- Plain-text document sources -
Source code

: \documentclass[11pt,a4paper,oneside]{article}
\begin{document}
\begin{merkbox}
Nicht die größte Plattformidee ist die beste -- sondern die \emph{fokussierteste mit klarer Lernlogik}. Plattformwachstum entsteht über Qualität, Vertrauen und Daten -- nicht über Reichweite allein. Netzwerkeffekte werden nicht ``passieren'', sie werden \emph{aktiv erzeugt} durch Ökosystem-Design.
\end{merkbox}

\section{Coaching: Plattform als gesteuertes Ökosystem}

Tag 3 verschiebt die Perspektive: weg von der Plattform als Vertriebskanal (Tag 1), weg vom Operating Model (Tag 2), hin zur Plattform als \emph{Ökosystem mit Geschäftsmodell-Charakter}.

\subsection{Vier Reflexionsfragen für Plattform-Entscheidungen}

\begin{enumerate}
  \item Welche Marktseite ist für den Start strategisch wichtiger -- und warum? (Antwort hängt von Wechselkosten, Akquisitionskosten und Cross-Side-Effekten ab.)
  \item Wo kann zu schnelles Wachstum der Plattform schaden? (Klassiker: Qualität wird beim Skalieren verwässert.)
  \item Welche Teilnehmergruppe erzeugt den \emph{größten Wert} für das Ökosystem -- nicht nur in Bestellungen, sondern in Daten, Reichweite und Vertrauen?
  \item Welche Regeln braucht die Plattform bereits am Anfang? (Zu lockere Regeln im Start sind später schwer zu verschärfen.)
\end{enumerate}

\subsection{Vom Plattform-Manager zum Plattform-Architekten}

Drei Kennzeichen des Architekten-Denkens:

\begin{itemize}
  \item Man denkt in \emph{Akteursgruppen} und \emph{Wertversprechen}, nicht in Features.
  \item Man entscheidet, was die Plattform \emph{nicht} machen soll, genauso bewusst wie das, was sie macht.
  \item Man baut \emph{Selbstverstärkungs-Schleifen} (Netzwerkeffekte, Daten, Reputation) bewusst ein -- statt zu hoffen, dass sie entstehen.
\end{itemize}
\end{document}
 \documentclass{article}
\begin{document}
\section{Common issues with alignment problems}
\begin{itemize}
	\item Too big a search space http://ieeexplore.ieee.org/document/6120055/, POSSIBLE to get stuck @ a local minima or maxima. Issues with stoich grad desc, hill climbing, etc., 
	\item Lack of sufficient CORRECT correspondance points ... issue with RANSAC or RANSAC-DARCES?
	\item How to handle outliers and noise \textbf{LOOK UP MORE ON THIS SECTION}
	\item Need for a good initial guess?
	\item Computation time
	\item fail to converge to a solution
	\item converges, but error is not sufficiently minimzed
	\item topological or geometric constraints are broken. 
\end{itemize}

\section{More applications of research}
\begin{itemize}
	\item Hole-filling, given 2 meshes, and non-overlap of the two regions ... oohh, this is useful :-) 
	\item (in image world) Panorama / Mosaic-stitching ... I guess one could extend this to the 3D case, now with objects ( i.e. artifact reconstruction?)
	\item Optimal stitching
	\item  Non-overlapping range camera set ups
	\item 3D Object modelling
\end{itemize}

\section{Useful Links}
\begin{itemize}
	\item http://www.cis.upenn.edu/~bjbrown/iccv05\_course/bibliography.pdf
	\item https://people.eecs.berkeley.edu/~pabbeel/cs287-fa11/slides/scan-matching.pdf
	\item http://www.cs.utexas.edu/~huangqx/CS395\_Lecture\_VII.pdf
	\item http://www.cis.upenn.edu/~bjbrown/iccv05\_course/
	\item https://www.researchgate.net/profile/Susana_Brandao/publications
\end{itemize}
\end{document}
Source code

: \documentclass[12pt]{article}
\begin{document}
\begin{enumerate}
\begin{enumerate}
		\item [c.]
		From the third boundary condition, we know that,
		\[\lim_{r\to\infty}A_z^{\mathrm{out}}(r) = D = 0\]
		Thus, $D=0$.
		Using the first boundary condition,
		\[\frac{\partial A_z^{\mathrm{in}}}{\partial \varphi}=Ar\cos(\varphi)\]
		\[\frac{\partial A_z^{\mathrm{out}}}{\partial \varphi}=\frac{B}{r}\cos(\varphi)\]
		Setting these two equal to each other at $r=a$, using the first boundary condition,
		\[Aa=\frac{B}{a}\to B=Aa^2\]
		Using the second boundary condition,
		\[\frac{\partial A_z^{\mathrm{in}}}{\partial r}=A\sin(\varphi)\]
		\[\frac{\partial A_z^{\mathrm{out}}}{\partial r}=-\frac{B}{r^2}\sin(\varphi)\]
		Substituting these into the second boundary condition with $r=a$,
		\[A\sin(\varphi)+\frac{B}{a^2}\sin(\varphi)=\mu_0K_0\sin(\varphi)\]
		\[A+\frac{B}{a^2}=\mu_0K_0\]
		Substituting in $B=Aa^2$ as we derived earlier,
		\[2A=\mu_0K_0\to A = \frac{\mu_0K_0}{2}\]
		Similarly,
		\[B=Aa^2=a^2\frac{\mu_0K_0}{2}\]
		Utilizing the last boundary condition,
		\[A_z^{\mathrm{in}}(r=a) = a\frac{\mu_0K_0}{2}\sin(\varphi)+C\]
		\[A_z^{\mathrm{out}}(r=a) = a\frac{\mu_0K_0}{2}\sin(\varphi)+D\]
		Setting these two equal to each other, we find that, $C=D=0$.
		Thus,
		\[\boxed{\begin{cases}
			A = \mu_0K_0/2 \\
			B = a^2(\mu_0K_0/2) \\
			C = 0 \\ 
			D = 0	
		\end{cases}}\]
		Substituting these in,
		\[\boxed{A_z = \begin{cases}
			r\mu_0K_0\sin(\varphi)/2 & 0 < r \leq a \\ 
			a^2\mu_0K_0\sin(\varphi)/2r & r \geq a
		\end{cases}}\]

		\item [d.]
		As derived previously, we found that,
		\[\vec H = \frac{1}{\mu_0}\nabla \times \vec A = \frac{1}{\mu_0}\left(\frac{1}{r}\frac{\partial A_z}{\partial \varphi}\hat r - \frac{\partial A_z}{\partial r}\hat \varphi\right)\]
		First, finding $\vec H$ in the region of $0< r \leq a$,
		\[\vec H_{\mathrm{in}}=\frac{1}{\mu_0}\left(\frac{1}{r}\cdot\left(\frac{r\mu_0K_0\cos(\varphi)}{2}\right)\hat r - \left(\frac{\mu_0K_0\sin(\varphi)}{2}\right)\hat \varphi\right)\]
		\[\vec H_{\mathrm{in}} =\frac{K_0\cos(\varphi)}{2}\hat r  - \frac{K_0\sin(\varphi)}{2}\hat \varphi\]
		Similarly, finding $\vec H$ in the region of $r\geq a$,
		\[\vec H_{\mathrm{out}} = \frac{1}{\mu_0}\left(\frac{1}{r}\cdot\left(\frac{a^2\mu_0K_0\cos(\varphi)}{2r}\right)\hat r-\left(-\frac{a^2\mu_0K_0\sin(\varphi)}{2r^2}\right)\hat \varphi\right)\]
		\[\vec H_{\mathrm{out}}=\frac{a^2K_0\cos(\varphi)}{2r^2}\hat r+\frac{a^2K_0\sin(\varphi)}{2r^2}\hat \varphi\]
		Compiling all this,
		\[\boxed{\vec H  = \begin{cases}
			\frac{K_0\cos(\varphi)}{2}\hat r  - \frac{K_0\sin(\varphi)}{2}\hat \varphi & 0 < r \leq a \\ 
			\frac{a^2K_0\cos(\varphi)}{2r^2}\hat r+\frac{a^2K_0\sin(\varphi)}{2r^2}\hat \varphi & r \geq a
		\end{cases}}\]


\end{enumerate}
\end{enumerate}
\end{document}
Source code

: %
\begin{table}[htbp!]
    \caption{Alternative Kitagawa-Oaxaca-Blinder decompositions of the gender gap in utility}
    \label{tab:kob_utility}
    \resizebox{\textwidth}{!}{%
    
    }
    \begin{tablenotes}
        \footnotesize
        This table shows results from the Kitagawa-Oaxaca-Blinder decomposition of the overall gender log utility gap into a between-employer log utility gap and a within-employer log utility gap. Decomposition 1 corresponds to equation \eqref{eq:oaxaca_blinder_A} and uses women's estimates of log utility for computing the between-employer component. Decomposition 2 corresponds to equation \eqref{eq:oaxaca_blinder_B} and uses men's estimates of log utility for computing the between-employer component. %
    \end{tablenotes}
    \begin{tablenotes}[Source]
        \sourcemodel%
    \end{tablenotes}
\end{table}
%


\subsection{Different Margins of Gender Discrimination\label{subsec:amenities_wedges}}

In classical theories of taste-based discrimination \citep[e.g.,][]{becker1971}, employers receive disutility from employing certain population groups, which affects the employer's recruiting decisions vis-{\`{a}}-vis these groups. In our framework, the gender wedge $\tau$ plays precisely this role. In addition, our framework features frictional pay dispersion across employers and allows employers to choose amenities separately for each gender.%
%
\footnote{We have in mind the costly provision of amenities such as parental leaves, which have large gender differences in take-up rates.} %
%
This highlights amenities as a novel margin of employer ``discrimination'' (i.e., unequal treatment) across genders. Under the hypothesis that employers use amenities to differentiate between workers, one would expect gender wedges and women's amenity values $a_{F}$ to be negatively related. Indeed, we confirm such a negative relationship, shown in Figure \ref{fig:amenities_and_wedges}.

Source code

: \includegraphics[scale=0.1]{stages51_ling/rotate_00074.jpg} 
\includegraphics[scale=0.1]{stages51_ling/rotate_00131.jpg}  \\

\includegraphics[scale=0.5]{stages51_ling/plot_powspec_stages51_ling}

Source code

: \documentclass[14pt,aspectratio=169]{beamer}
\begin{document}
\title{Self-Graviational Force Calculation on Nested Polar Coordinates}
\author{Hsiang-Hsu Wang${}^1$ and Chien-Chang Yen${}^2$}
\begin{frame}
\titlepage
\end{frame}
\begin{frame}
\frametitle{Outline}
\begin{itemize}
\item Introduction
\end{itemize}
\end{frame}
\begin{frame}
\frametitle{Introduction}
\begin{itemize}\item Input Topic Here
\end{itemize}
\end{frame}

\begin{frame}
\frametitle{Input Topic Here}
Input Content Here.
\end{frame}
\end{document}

- TASK STATEMENT -
The expected result is a copy of each line in the records where "Welche" appears.

- ANSWER FOR THIS EXERCISE -
  \item Welche Marktseite ist für den Start strategisch wichtiger -- und warum? (Antwort hängt von Wechselkosten, Akquisitionskosten und Cross-Side-Effekten ab.)
  \item Welche Teilnehmergruppe erzeugt den \emph{größten Wert} für das Ökosystem -- nicht nur in Bestellungen, sondern in Daten, Reichweite und Vertrauen?
  \item Welche Regeln braucht die Plattform bereits am Anfang? (Zu lockere Regeln im Start sind später schwer zu verschärfen.)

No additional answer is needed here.